• Dataset extract:
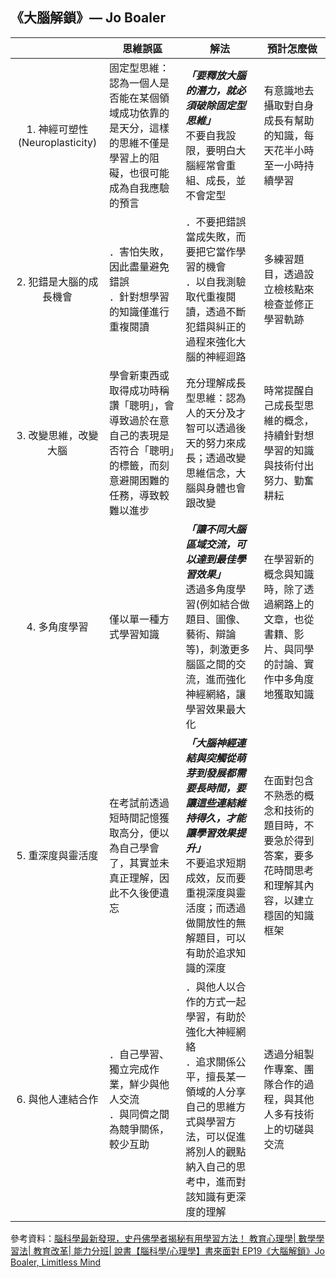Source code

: ## 《大腦解鎖》— Jo Boaler
|                           |        思維誤區        |         解法         |       預計怎麼做       |
|:-------------------------:|-----------------------|----------------------|-----------------------|
|1. 神經可塑性 (Neuroplasticity)|固定型思維：認為一個人是否能在某個領域成功依靠的是天分，這樣的思維不僅是學習上的阻礙，也很可能成為自我應驗的預言| _**「要釋放大腦的潛力，就必須破除固定型思維」**_ <br>不要自我設限，要明白大腦經常會重組、成長，並不會定型|有意識地去攝取對自身成長有幫助的知識，每天花半小時至一小時持續學習|
|2. 犯錯是大腦的成長機會|．害怕失敗，因此盡量避免錯誤<br>．針對想學習的知識僅進行重複閱讀|．不要把錯誤當成失敗，而要把它當作學習的機會<br>．以自我測驗取代重複閱讀，透過不斷犯錯與糾正的過程來強化大腦的神經迴路|多練習題目，透過設立檢核點來檢查並修正學習軌跡|
|3. 改變思維，改變大腦|學會新東西或取得成功時稱讚「聰明」，會導致過於在意自己的表現是否符合「聰明」的標籤，而刻意避開困難的任務，導致較難以進步|充分理解成長型思維：認為人的天分及才智可以透過後天的努力來成長；透過改變思維信念，大腦與身體也會跟改變|時常提醒自己成長型思維的概念，持續針對想學習的知識與技術付出努力、勤奮耕耘|
|4. 多角度學習|僅以單一種方式學習知識| _**「讓不同大腦區域交流，可以達到最佳學習效果」**_ <br>透過多角度學習(例如結合做題目、圖像、藝術、辯論等)，刺激更多腦區之間的交流，進而強化神經網絡，讓學習效果最大化|在學習新的概念與知識時，除了透過網路上的文章，也從書籍、影片、與同學的討論、實作中多角度地獲取知識|
|5. 重深度與靈活度|在考試前透過短時間記憶獲取高分，便以為自己學會了，其實並未真正理解，因此不久後便遺忘| _**「大腦神經連結與突觸從萌芽到發展都需要長時間，要讓這些連結維持得久，才能讓學習效果提升」**_ <br>不要追求短期成效，反而要重視深度與靈活度；而透過做開放性的無解題目，可以有助於追求知識的深度|在面對包含不熟悉的概念和技術的題目時，不要急於得到答案，要多花時間思考和理解其內容，以建立穩固的知識框架|
|6. 與他人連結合作|．自己學習、獨立完成作業，鮮少與他人交流<br>．與同儕之間為競爭關係，較少互助|．與他人以合作的方式一起學習，有助於強化大神經網絡<br>．追求關係公平，擅長某一領域的人分享自己的思維方式與學習方法，可以促進將別人的觀點納入自己的思考中，進而對該知識有更深度的理解|透過分組製作專案、團隊合作的過程，與其他人多有技術上的切磋與交流|

參考資料：[腦科學最新發現，史丹佛學者揭秘有用學習方法！ 教育心理學| 數學學習法| 教育改革| 能力分班| 說書【腦科學/心理學】書來面對 EP19《大腦解鎖》Jo Boaler, Limitless Mind](https://www.youtube.com/watch?v=DgbSc6Ys710)
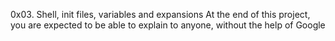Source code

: 0x03. Shell, init files, variables and expansions
At the end of this project, you are expected to be able to explain to anyone, without the help of Google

• What to produce: Every line from the one containing "variables and expansions" to the close of the records must be reproduced exactly. Include both ends and nothing more.

• Response:
: 0x03. Shell, init files, variables and expansions
At the end of this project, you are expected to be able to explain to anyone, without the help of Google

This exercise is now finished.